While the requisite line is that the Chargers, Rams and Raiders continue to try to work out something in their current markets, the underlying reality seems to be that the league and its owners will ultimately be inclined to back the teams in whatever direction they decide to go.
That support seems particularly strong for Chargers owner Dean Spanos, long considered a league loyalist who goes along with the greater good.
“I think Dean is one of the top handful of owners in the NFL,” Jones said. “No one has worked harder or more passionately (toward) the best interests of the NFL. Like all of us, his first responsibility should be the Chargers.”
Several owners indicated their compassion for the plight Spanos has presented them regarding his 14-year effort to get a new stadium in San Diego.
As soon as he was finished registering the obligatory pronouncement that Spanos is working hard in San Diego, Mara said, “But he has to protect himself. We’d all be supportive if nothing is able to get worked out (in San Diego).”
That’s the thing to remember. It doesn’t matter if all of San Diego believes the city and county proposed an acceptable stadium financing plan in Mission Valley come the end of May. If the Chargers don’t think so, there is a good chance the NFL and Spanos’ fellow owners won’t think so either – unless the Citizens Stadium Advisory Group, and city and county leaders can somehow convince them otherwise.

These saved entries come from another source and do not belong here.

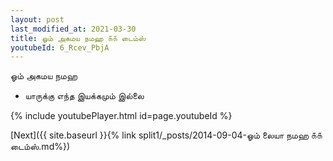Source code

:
 ```yaml
---
layout: post
last_modified_at: 2021-03-30
title: ஓம் அகமய நமஹ ௧௧ டைம்ஸ்
youtubeId: 6_Rcev_PbjA
---
```

 
 
 ஓம் அகமய நமஹ  
 
 -  யாருக்கு எந்த இயக்கமும் இல்லை 
 
  
 
  
 
 
 
 
 
 


{% include youtubePlayer.html id=page.youtubeId %}
 
[Next]({{ site.baseurl }}{% link  split1/_posts/2014-09-04-ஓம் லையா நமஹ ௧௧ டைம்ஸ்.md%})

A first step toward that end could come next month in a pair of meetings between CSAG and Grubman. He has been to St. Louis four or five times in the past year, to Oakland three to four times in the past year-plus. He will make his first visit to San Diego on April 14. Until then, he is reserving final judgment but appears predisposed to believe the team knows best.
“I don’t go there until I’ve gone there,” Grubman, who will speak with the task force via phone on April 7 and be in San Diego a week later, said in response to a question about his opinion on the team’s preference for a downtown stadium versus CSAG’s Mission Valley proposal. “I don’t think it’s right for me to take people’s comments out of context or take someone else’s point of view. I like to go meet with people and tell them what I think can be done and ask them what they think can get done and then come up with my own sense of what’s happening.

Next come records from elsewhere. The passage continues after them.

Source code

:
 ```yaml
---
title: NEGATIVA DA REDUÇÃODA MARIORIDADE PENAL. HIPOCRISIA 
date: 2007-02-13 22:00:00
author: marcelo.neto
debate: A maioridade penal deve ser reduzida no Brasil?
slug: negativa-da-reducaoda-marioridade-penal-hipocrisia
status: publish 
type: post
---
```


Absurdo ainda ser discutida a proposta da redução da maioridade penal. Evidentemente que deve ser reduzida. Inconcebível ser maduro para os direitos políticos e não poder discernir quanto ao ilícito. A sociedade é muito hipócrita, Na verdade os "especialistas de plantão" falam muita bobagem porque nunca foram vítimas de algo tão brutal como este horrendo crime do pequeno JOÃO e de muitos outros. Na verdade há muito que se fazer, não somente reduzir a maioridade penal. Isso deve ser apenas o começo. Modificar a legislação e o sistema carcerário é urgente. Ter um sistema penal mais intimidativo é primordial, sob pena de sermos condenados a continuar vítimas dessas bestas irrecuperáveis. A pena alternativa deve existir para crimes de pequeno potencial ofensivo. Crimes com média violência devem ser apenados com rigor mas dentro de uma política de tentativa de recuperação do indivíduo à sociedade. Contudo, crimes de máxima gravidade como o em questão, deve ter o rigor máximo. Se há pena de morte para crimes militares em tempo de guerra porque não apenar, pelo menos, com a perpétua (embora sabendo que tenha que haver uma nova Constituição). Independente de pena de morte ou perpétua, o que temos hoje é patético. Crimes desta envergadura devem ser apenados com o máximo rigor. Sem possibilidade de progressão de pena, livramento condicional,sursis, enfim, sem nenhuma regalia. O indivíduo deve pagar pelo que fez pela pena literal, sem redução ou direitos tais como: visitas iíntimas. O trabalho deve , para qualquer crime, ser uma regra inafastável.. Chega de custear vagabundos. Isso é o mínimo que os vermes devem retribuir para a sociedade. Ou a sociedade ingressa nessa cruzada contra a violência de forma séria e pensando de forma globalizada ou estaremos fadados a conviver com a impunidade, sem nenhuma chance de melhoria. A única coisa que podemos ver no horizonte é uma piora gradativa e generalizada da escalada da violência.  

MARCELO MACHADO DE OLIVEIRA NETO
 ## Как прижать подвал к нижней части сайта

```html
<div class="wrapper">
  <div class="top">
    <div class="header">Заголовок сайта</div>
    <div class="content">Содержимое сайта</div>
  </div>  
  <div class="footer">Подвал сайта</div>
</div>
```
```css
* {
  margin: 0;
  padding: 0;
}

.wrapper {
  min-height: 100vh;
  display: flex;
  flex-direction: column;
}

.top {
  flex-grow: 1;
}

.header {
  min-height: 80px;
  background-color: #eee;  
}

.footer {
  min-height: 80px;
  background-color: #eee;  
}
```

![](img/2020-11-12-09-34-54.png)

"The only advice I would give to the people in San Diego is that it’s important for a team to be enthusiastic about a project. If they’re not, maybe you still have something to work on … I think you’ve got to listen to a team that knows its market and knows it preferences.”

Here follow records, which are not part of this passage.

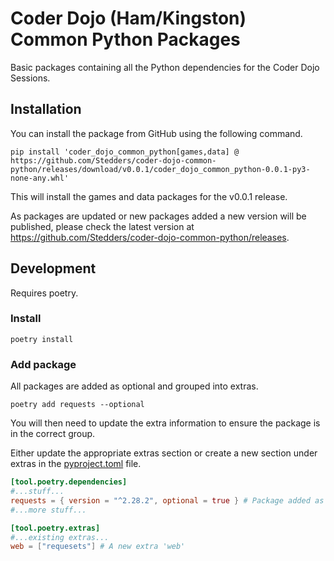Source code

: # Coder Dojo (Ham/Kingston) Common Python Packages

Basic packages containing all the Python dependencies for the Coder Dojo Sessions.

## Installation

You can install the package from GitHub using the following command.

```shell
pip install 'coder_dojo_common_python[games,data] @ https://github.com/Stedders/coder-dojo-common-python/releases/download/v0.0.1/coder_dojo_common_python-0.0.1-py3-none-any.whl'
```

This will install the games and data packages for the v0.0.1 release.

As packages are updated or new packages added a new version will be published, please check the latest version
at https://github.com/Stedders/coder-dojo-common-python/releases.

## Development

Requires poetry.

### Install

```shell
poetry install
```

### Add package

All packages are added as optional and grouped into extras.

```shell
poetry add requests --optional
```

You will then need to update the extra information to ensure the package is in the correct group.

Either update the appropriate extras section or create a new section under extras in
the [pyproject.toml](pyproject.toml) file.

```toml
[tool.poetry.dependencies]
#...stuff...
requests = { version = "^2.28.2", optional = true } # Package added as optional
#...more stuff...

[tool.poetry.extras]
#...existing extras...
web = ["requesets"] # A new extra 'web'
```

Grubman expects there to be a completed L.A. market analysis in the next couple weeks and an analysis of the three home markets in question be done before the owners next gather at the end of May. Those meetings are the week after CSAG is expected to have presented its financing proposal.
Grubman said the current “sense of the owners (is) to finance one stadium and have it be two-team capable” in Los Angeles. There was also the contention by some this week that, at least for the foreseeable future, the league will not stuff three teams into Southern California, which would indicate the Chargers will either be in L..A. or that just one other team will move there.
What we do seem safe in being confident of is that there is a relocation coming.
“Since we left L.A., we never had a meeting like this,” Jones said. “The league needs to be in Los Angeles … This is a major event.”